De verdediging, vertegenwoordigd door de advocaten mr. H.H.M. van Dijk en mr. J.F. Le Fever, heeft middelen van cassatie ingediend. De Advocaat-Generaal Vellinga heeft geconcludeerd tot verwerping van het beroep. De Hoge Raad heeft de middelen beoordeeld en geconcludeerd dat deze niet tot cassatie kunnen leiden. De Hoge Raad oordeelt dat er geen rechtsvragen zijn die in het belang van de rechtseenheid of de rechtsontwikkeling beantwoord moeten worden.

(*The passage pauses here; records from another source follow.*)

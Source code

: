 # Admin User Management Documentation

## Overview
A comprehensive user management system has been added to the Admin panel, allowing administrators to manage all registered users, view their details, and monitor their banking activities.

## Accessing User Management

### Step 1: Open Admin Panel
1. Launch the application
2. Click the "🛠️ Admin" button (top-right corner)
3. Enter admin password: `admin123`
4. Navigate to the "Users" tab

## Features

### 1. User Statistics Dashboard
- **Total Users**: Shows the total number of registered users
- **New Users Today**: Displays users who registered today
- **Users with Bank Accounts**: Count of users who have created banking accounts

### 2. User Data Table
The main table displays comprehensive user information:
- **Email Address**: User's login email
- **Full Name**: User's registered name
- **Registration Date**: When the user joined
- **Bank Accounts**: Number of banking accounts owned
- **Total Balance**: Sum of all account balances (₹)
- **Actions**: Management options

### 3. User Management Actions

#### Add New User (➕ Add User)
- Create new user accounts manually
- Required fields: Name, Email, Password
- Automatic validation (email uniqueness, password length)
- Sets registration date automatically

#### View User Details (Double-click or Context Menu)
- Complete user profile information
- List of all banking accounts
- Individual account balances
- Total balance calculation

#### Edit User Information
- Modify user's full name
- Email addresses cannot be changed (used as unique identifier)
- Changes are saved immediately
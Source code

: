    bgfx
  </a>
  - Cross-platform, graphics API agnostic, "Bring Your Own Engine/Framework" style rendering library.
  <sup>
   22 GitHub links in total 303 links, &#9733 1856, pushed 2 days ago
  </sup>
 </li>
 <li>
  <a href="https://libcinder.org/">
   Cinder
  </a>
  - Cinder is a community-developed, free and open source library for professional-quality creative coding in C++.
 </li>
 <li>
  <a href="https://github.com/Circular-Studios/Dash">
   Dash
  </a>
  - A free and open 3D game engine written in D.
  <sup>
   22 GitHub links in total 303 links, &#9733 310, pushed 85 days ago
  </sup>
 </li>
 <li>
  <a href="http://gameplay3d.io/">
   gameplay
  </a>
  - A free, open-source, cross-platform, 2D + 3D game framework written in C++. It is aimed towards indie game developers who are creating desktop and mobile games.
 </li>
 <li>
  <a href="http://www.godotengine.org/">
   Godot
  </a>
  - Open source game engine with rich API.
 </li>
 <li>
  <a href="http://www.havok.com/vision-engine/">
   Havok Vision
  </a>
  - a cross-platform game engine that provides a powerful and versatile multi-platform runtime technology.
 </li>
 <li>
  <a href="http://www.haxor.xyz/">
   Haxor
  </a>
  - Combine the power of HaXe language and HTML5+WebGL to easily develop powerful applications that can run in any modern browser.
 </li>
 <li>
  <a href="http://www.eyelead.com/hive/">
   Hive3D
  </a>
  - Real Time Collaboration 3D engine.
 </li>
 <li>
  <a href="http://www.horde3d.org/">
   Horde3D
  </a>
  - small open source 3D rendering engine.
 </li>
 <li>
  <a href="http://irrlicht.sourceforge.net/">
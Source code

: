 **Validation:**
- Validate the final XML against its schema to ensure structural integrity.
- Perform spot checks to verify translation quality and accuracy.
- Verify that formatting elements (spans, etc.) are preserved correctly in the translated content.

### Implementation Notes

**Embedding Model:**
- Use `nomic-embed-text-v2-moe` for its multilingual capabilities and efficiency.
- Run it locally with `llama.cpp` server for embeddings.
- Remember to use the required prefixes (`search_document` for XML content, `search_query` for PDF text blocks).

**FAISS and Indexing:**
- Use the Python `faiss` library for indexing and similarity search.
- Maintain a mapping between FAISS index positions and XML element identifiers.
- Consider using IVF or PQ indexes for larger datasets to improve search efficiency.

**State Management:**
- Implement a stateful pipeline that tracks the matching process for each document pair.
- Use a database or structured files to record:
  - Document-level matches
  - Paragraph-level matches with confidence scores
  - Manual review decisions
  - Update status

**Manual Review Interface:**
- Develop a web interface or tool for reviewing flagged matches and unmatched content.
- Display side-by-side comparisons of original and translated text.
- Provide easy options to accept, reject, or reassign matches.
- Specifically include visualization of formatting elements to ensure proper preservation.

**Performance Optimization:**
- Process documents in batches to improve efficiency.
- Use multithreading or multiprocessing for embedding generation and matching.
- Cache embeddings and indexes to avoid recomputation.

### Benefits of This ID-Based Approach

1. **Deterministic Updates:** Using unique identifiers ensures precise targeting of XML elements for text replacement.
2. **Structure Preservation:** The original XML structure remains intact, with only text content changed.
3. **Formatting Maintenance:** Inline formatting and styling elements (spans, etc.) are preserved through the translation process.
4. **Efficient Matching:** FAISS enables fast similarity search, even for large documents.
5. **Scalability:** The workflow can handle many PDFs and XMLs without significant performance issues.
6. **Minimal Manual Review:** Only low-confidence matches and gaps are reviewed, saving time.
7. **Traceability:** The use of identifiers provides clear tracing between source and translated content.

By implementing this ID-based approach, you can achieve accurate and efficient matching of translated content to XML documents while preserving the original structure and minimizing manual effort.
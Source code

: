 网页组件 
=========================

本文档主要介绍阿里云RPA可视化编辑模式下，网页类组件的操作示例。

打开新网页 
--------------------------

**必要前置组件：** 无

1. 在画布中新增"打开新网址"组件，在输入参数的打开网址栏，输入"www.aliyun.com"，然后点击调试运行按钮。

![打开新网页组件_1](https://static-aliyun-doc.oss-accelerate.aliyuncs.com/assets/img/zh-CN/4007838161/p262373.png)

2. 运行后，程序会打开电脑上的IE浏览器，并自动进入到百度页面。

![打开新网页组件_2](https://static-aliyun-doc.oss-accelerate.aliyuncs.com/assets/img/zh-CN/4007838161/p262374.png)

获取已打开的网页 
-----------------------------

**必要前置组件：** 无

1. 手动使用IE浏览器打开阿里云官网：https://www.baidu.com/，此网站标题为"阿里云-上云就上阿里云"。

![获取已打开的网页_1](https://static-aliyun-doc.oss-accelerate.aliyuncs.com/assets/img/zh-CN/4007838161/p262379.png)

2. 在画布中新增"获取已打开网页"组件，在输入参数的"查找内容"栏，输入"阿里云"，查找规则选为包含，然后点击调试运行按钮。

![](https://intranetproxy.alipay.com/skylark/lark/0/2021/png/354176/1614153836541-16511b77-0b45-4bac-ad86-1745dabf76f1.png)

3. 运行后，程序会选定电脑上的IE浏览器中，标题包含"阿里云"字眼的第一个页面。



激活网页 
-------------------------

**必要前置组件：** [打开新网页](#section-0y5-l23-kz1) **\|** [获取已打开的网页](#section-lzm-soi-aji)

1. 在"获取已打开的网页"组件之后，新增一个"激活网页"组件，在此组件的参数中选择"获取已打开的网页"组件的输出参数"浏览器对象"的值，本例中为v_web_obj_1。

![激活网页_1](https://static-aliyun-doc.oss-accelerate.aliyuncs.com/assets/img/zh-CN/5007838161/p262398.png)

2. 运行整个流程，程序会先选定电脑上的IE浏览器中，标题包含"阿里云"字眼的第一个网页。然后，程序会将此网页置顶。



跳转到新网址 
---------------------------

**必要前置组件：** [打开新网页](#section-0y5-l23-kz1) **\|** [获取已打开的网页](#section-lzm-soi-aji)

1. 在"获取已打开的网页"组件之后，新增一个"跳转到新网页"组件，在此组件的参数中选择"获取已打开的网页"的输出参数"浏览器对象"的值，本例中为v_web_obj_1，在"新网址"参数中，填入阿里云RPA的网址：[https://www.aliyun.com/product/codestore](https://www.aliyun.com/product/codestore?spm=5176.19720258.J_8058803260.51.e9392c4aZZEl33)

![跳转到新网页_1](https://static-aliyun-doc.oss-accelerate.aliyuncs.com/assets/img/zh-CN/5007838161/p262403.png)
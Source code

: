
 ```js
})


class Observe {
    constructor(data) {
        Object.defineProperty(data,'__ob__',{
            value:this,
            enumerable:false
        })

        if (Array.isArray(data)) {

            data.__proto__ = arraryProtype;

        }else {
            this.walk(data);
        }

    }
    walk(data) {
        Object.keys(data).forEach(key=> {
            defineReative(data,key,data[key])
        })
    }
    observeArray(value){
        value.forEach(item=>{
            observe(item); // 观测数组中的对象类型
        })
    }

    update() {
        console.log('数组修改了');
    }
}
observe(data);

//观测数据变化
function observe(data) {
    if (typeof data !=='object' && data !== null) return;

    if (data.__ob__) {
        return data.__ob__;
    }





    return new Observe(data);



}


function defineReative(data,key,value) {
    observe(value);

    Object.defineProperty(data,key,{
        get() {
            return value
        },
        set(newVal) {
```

Uiteindelijk heeft de Hoge Raad het beroep verworpen, wat betekent dat de veroordeling van het Hof in stand blijft. De verdachte is veroordeeld tot achttien maanden gevangenisstraf en verbeurdverklaring van de valse bankbiljetten, zoals in het arrest is omschreven. Dit arrest is uitgesproken door de raadsheer F.H. Koster als voorzitter, samen met de raadsheren G.J.M. Corstens en J.W. Ilsink, en waarnemend-griffier L.J.J. Okker-Braber.